Top of Input data
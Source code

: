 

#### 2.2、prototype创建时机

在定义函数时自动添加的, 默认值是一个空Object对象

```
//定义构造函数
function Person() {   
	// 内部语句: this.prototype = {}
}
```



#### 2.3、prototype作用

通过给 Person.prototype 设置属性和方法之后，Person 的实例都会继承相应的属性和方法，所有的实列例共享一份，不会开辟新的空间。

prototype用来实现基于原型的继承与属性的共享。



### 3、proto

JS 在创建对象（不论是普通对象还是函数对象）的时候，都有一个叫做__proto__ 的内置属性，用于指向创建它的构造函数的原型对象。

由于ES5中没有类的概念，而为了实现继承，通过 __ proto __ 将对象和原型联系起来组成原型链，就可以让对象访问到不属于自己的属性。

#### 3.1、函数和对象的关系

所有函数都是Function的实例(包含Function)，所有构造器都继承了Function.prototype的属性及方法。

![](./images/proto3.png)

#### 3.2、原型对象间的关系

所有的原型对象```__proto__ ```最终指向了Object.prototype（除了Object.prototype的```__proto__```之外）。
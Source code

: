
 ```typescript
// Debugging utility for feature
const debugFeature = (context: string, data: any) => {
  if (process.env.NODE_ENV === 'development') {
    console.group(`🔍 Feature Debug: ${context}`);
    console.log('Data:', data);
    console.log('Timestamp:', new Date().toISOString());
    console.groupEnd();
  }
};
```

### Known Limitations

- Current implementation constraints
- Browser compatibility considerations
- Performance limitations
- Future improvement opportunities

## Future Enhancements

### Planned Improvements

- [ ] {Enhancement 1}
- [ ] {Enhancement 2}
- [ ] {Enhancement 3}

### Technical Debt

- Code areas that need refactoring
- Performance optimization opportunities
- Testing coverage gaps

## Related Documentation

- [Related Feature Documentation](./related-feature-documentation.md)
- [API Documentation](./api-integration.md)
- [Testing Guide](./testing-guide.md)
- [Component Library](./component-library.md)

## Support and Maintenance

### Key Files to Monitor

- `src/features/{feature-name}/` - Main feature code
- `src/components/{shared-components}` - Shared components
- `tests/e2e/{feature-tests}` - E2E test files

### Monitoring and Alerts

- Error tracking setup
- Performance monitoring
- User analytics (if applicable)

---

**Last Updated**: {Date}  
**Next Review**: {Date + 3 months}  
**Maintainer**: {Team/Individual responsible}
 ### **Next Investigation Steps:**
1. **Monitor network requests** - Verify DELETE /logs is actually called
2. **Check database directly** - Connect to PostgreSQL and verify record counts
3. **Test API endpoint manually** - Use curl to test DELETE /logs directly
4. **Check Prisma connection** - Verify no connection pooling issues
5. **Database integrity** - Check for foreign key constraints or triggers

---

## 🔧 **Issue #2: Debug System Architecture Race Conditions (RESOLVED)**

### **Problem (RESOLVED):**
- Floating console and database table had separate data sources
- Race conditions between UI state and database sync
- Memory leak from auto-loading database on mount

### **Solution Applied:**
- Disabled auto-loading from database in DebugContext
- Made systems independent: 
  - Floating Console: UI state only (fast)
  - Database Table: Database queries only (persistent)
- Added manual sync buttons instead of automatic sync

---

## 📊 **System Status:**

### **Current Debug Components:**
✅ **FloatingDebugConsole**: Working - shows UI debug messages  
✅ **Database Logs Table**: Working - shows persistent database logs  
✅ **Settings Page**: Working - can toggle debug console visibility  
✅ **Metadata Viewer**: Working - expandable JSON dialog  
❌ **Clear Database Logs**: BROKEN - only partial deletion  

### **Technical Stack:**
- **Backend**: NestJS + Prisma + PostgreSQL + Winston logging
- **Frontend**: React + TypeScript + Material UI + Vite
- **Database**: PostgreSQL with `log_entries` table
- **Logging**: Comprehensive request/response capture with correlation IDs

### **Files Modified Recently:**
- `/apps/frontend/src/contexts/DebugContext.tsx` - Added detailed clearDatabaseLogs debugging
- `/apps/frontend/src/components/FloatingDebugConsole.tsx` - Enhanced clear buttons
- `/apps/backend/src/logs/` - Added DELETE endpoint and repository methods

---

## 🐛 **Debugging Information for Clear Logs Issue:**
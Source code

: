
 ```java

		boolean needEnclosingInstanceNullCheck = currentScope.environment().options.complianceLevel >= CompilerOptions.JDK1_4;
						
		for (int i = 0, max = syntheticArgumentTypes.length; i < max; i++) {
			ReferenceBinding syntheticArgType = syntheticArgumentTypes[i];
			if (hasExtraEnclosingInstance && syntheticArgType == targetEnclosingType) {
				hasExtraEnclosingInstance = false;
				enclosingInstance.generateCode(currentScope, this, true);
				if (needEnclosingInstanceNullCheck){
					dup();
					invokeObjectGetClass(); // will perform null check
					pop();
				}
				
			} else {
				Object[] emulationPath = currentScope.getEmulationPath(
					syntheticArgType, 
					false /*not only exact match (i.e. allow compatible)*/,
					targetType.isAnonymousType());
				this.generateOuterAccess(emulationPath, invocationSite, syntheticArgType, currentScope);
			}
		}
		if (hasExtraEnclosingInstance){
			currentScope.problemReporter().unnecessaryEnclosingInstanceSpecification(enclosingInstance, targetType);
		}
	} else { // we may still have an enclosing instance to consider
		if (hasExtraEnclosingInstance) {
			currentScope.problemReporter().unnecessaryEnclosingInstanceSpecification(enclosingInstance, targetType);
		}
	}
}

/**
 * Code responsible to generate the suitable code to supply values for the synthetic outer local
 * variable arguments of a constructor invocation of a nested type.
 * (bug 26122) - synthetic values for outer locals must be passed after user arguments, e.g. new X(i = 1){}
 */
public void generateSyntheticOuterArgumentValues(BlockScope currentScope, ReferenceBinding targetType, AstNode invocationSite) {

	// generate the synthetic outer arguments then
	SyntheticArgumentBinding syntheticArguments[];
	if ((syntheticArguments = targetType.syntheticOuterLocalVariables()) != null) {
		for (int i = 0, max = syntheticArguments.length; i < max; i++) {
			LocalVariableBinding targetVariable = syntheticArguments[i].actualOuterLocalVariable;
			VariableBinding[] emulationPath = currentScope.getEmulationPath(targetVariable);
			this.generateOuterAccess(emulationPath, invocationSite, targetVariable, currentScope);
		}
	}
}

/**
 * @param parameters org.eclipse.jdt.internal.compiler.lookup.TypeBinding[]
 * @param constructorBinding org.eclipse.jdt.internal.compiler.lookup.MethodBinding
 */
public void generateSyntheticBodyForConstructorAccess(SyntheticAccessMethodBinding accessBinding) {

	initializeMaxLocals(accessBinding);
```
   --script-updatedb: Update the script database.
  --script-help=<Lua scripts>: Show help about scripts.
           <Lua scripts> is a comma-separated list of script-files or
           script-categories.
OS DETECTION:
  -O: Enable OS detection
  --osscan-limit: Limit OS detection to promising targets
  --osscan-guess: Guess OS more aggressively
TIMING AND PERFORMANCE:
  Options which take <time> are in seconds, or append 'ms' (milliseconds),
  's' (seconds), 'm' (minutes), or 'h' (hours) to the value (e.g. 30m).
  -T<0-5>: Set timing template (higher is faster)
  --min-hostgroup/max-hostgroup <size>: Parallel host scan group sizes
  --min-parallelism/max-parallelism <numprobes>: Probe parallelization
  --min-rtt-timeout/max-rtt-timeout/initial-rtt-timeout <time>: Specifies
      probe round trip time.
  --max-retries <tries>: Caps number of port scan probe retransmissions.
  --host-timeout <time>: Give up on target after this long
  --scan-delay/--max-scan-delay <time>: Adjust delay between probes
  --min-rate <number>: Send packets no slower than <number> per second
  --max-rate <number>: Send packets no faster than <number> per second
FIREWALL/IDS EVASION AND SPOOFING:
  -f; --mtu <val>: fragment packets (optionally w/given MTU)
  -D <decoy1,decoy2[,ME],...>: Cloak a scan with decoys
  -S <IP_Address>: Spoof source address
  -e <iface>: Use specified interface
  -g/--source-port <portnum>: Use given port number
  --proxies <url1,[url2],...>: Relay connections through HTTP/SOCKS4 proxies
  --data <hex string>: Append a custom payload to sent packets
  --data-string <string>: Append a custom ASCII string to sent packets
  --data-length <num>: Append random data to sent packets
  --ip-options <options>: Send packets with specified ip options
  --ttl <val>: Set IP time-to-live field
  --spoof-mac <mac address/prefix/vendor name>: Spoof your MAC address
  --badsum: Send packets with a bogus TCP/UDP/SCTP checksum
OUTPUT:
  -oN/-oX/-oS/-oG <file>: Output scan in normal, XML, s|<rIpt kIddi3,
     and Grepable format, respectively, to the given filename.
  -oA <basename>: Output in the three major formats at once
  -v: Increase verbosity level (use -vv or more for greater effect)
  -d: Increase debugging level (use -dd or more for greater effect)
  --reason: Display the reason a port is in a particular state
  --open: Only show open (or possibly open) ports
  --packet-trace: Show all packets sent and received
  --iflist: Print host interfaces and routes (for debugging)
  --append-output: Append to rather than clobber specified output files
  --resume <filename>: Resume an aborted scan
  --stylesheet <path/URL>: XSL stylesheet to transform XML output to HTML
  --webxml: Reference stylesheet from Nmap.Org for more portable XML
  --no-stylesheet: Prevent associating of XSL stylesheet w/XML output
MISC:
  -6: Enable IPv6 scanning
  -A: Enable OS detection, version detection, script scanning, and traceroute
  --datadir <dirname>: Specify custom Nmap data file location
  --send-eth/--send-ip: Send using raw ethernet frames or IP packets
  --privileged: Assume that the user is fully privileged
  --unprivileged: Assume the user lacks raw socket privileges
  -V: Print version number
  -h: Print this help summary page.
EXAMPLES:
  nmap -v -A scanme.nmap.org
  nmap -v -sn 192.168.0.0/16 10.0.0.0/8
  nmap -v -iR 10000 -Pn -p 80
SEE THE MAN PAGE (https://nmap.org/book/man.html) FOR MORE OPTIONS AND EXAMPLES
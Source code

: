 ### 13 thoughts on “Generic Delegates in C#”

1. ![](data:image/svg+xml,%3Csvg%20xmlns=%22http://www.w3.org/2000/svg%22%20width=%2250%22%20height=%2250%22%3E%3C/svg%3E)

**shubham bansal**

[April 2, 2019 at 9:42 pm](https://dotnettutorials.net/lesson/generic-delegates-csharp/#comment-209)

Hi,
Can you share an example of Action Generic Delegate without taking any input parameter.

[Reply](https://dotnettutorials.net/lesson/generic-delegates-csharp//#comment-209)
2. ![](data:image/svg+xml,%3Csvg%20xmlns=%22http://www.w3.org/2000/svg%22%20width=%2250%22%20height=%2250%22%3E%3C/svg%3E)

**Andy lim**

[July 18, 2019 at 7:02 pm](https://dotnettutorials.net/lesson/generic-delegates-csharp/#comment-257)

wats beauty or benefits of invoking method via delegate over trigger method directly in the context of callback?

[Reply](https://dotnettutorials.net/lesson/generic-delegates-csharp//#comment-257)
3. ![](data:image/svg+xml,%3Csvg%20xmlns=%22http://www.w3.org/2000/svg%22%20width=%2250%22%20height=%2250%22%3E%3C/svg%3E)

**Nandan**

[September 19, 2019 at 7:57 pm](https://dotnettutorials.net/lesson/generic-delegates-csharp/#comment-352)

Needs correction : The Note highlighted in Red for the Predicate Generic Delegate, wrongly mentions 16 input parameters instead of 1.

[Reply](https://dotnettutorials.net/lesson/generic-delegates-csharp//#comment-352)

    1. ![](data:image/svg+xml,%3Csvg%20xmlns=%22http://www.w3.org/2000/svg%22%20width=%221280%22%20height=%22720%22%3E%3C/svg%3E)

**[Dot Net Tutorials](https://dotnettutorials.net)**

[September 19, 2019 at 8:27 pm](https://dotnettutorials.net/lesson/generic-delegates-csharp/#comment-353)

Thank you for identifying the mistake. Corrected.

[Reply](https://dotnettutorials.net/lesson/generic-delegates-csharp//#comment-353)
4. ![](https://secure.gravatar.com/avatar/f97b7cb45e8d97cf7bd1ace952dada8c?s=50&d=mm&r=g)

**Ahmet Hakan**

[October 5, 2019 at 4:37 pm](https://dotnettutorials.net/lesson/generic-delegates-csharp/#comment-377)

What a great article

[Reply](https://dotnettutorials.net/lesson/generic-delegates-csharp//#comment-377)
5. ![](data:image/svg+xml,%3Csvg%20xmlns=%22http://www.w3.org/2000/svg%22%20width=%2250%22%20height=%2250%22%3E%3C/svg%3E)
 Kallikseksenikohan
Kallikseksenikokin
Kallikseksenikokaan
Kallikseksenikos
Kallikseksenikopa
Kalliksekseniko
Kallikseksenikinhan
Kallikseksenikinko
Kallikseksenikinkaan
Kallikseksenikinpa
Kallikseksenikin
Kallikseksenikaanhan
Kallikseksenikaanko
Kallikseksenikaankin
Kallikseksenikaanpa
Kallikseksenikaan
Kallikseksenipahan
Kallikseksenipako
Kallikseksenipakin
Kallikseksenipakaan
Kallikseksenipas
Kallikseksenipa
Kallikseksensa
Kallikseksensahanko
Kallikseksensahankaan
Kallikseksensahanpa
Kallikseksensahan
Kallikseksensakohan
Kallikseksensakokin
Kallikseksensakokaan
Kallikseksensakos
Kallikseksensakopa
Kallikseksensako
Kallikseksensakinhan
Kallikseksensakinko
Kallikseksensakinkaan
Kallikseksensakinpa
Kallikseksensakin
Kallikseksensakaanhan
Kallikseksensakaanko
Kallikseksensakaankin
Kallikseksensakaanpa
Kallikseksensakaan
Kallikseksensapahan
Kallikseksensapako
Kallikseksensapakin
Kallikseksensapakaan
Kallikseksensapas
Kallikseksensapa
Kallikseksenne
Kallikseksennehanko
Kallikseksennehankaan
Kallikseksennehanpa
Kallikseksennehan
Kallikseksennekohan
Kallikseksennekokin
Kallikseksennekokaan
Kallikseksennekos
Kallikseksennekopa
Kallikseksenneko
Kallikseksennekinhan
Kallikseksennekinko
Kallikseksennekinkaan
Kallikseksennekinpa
Bottom of Input data
■ Required action ■
Check each line of the entries above for the string "lookup", and return those that contain it.

■ Completed task ■
 * @param parameters org.eclipse.jdt.internal.compiler.lookup.TypeBinding[]
 * @param constructorBinding org.eclipse.jdt.internal.compiler.lookup.MethodBinding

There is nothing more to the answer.